Compassion, commitment and business savvy made for a successful Friday night, Dec. 9, at Villa Joseph Marie High School in Newtown, where for the fifth year in a row 99 percent of the 380 students danced for 10 hours to help children being treated for cancer at Penn State University’s Children’s Hospital.
Villa Joseph Marie’s mini dance-a-thon raised $89,000 for the Four Diamonds Mission, which works to conquer childhood cancer, and towered above the $12,000 raised at last year’s event.
The students broke their own record and even after 10 hours on their feet were re-energized enough to start laying the groundwork for next year’s event.
Sophomore Camila Drobac said she’s hoping that, over the next two years, she and her fellow students can work harder to “see where we can take this,” she said.
Drobac already knows what that commitment means because this year she served on the event’s finance committee. That includes wearing down shoe leather by visiting various businesses to ask for donations, sending emails, making telephone calls and even taking time from casual visits to various communities to tap merchants for money.
The kids hit the ground running last spring and stayed in motion until the big event. Many donations came in from VJM alumni, local food stores and other benefactors, Drobac said.
“All our teachers helped and it was something to see this, to watch this grow, and to understand how the money we raise works for children,” she said.
The students started dancing at 1 p.m. and kept going through to 11 p.m. They stopped for lunch and dinner, and during breaks, listened to various speakers, including classmates who had been cured of cancer, some who were still in treatment and little children stricken with the disease.
Other guests talked about the technological advances that are helping to cure more types of cancer, and they reassured the dancers that the money they raise goes toward effective weapons in the battle for a cure.
Faculty members, students’ families and friends were allowed on the dance floor from 8-10 p.m., for a $5 donation.

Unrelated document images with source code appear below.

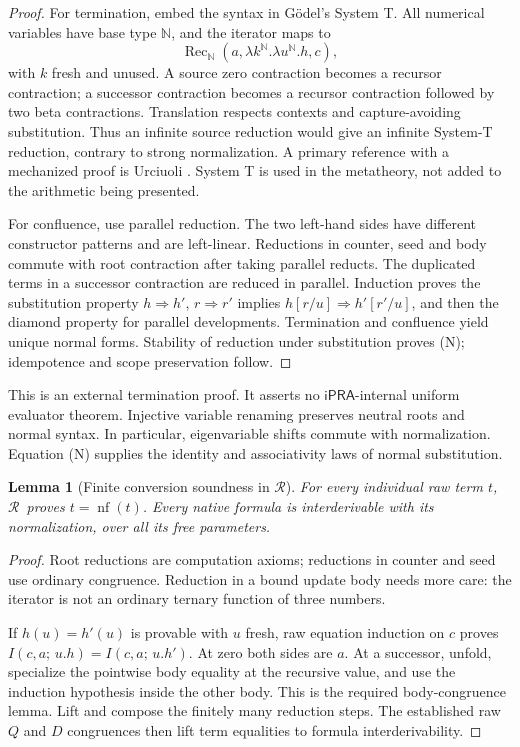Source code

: \documentclass[11pt]{article}
\newtheorem{lemma}[theorem]{Lemma}
\theoremstyle{definition}
\newcommand{\ipra}{\ensuremath{\mathsf{iPRA}}}
\newcommand{\Raw}{\ensuremath{\mathcal R}}
\newcommand{\nf}[1]{\operatorname{nf}(#1)}
\newcommand{\I}[3]{I(#1,#2;\,#3)}
\begin{document}
\begin{proof}
For termination, embed the syntax in G\"odel's System T. All numerical
variables have base type $\mathbb N$, and the iterator maps to
\[
 \operatorname{Rec}_{\mathbb N}
 (a,\lambda k^{\mathbb N}.\lambda u^{\mathbb N}.h,c),
\]
with $k$ fresh and unused. A source zero contraction becomes a
recursor contraction; a successor contraction becomes a recursor
contraction followed by two beta contractions. Translation respects
contexts and capture-avoiding substitution. Thus an infinite source
reduction would give an infinite System-T reduction, contrary to
strong normalization. A primary reference with a mechanized proof is
Urciuoli \cite{urciuoli}. System T is used in the metatheory, not added
to the arithmetic being presented.

For confluence, use parallel reduction. The two left-hand sides have
different constructor patterns and are left-linear. Reductions in
counter, seed and body commute with root contraction after taking
parallel reducts. The duplicated terms in a successor contraction are
reduced in parallel. Induction proves the substitution property
$h\Rightarrow h'$, $r\Rightarrow r'$
implies $h[r/u]\Rightarrow h'[r'/u]$, and then the diamond property
for parallel developments. Termination and confluence yield unique
normal forms. Stability of reduction under substitution proves (N);
idempotence and scope preservation follow.
\end{proof}

This is an external termination proof. It asserts no \ipra-internal
uniform evaluator theorem. Injective variable renaming preserves
neutral roots and normal syntax. In particular, eigenvariable shifts
commute with normalization. Equation (N) supplies the identity and
associativity laws of normal substitution.

\begin{lemma}[Finite conversion soundness in \Raw]
For every individual raw term $t$, \Raw\ proves $t=\nf{t}$.
Every native formula is interderivable with its normalization, over
all its free parameters.
\end{lemma}

\begin{proof}
Root reductions are computation axioms; reductions in counter and seed
use ordinary congruence. Reduction in a bound update body needs more
care: the iterator is not an ordinary ternary function of three numbers.

If $h(u)=h'(u)$ is provable with $u$ fresh, raw equation induction on
$c$ proves
$\I{c}{a}{u.h}=\I{c}{a}{u.h'}$.
At zero both sides are $a$. At a successor, unfold, specialize the
pointwise body equality at the recursive value, and use the induction
hypothesis inside the other body. This is the required body-congruence
lemma. Lift and compose the finitely many reduction steps.
The established raw $Q$ and $D$ congruences then lift term equalities
to formula interderivability.
\end{proof}
\end{document}
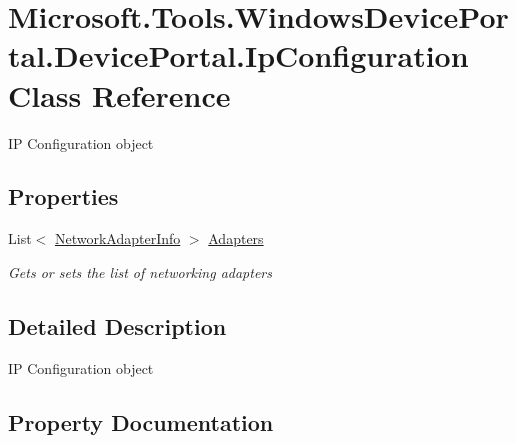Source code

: \hypertarget{class_microsoft_1_1_tools_1_1_windows_device_portal_1_1_device_portal_1_1_ip_configuration}{}\section{Microsoft.\+Tools.\+Windows\+Device\+Portal.\+Device\+Portal.\+Ip\+Configuration Class Reference}
\label{class_microsoft_1_1_tools_1_1_windows_device_portal_1_1_device_portal_1_1_ip_configuration}


IP Configuration object  


\subsection*{Properties}
\begin{DoxyCompactItemize}
\item 
List$<$ \hyperlink{class_microsoft_1_1_tools_1_1_windows_device_portal_1_1_device_portal_1_1_network_adapter_info}{Network\+Adapter\+Info} $>$ \hyperlink{class_microsoft_1_1_tools_1_1_windows_device_portal_1_1_device_portal_1_1_ip_configuration_a50e7442ff38497a522dc3940b8a1ae3f}{Adapters}
\begin{DoxyCompactList}\small\item\em Gets or sets the list of networking adapters \end{DoxyCompactList}\end{DoxyCompactItemize}


\subsection{Detailed Description}
IP Configuration object 



\subsection{Property Documentation}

The students left no avenue unexplored when finding ways to rake in cash for the cause, Drobac said.
For Kaela Jolibois, a junior, the stories told by former and current cancer patients opened her eyes to their suffering and their spirit.
“What kept me going was hearing the stories of what they went through. You’re dancing and your legs hurt and you feel uncomfortable. You hear about what they went through and it gives you more energy. It makes you think about your own great childhood, and that you didn’t have to deal with that. It makes you want to do more for others,” Jolibois said.
The question might still remain: How do you hold out listening and moving to a constant mix of hip hop, country and pop music? Senior Navya Kotha has the answer: Support from faculty and families, the spirit of the night and the goal of helping others.
“This is about the entire school coming together to make money. It’s for the kids. It’s a long day but the breaks, the water stations and even the teachers’ performances make the hours count down and the time go by,” said Jolibois, who plans to attend college to study business information.
By Monday, school Principal Lauren Carr said that spirits were still high over the success of the mini dance-a-thon. It has evolved over the years into a philanthropy by the student body, who handle every aspect of the event on their own.
“The faculty keeps hands-off,” Carr said. “A lot of this develops from the students’ upbringing, and seeing the (older) students work on this year after year, setting the example. This is an innate part of who they are.”
VJM, Neshaminy and Pennsbury high schools, all in Bucks County, attend each others’ events and share ideas. And VJM students remain conscious of the results of the dance-a-thon by keeping it, cancer victims and their families in daily prayer.
“From September through June, at least one student in every class will mention the dance-a-thon or a family member, or one of the ‘angels’ who have passed in their prayers,” the principal said.